Kamwere (Suing as administrator of the Estate of John Kamwere Gichuhi – Deceased) & another v Nderitu (Environment & Land Case 19 of 2018) [2023] KEELC 19170 (KLR) (20 July 2023) (Ruling)

A. Introduction and Background
1.By a judgment dated March 2, 2023 the court delivered judgment on the Plaintiffs’ suit and the Defendant’s counterclaim as follows:a.The Plaintiffs’ suit be and is hereby dismissed in its entirety.b.The Defendant’s counterclaim be and is hereby allowed in the following terms:i.The Plaintiffs shall deliver vacant possession of the respective portions of Parcel No Nyandarua/Njabini/615 in their occupation or utilization.ii.A permanent injunction be and is hereby issued restraining the Plaintiffs by themselves, their agents or servants from trespassing upon or in any manner whatsoever interfering with Parcel No Nyandarua/Njabini/615.iii.The claim for mesne profits is hereby declined.c.Each party shall bear his own costs of the suit and the counterclaim.d.For the avoidance of doubt, this judgment does not apply to Simon Waweru Gichuri since the counterclaim against him had abated.

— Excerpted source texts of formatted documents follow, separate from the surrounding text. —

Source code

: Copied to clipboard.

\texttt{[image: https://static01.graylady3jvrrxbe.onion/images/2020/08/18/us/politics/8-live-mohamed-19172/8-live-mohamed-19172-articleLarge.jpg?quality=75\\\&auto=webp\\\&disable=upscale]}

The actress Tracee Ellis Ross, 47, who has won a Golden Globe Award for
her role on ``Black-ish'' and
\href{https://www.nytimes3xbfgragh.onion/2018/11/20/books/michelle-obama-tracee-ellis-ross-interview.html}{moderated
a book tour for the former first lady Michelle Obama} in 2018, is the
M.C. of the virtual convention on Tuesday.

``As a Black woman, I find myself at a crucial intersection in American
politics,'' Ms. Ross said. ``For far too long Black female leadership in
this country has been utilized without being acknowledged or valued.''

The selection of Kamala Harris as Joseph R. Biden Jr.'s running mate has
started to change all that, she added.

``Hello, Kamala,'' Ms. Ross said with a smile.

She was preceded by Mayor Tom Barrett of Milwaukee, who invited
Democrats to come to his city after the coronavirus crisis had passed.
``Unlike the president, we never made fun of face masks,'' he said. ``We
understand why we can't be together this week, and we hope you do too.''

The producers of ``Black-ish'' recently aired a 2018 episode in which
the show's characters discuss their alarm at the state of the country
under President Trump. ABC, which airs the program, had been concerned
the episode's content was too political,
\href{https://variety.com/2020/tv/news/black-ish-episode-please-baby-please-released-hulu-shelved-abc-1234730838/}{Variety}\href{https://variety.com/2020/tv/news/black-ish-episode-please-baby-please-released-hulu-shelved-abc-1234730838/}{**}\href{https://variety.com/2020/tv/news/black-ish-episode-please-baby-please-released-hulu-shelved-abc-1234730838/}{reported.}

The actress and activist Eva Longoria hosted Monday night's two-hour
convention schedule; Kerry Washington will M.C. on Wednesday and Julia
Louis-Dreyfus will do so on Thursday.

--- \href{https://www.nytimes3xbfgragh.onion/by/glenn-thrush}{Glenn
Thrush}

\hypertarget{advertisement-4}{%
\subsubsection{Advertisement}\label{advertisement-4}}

2.Being aggrieved by the said judgment the Plaintiffs filed a notice of appeal intimating their desire to appeal the said decision before the Court of Appeal. Pending the lodging of the intended appeal the Plaintiffs filed the instant application for stay of execution pending appeal.
B. The Plaintiffs’ Instant Application
3.Vide a notice of motion dated March 10, 2023 based upon Sections 1A, 1B & 3A of the Civil Procedure Act (Cap 21), Order 42 rule 6 and Order 51 rule 1 of the Civil Procedure Rules, 2010 (the Rules) the 1st and 2nd Plaintiffs sought the following orders:a.Spent;b.That this honourable court be pleased to order for stay of execution of the judgment and or decree made on March 2, 2023 by Hon Justice YM Angima pending hearing and determination of the intended appeal.c.Spent;d.Spent;e.That costs of this application be provided for.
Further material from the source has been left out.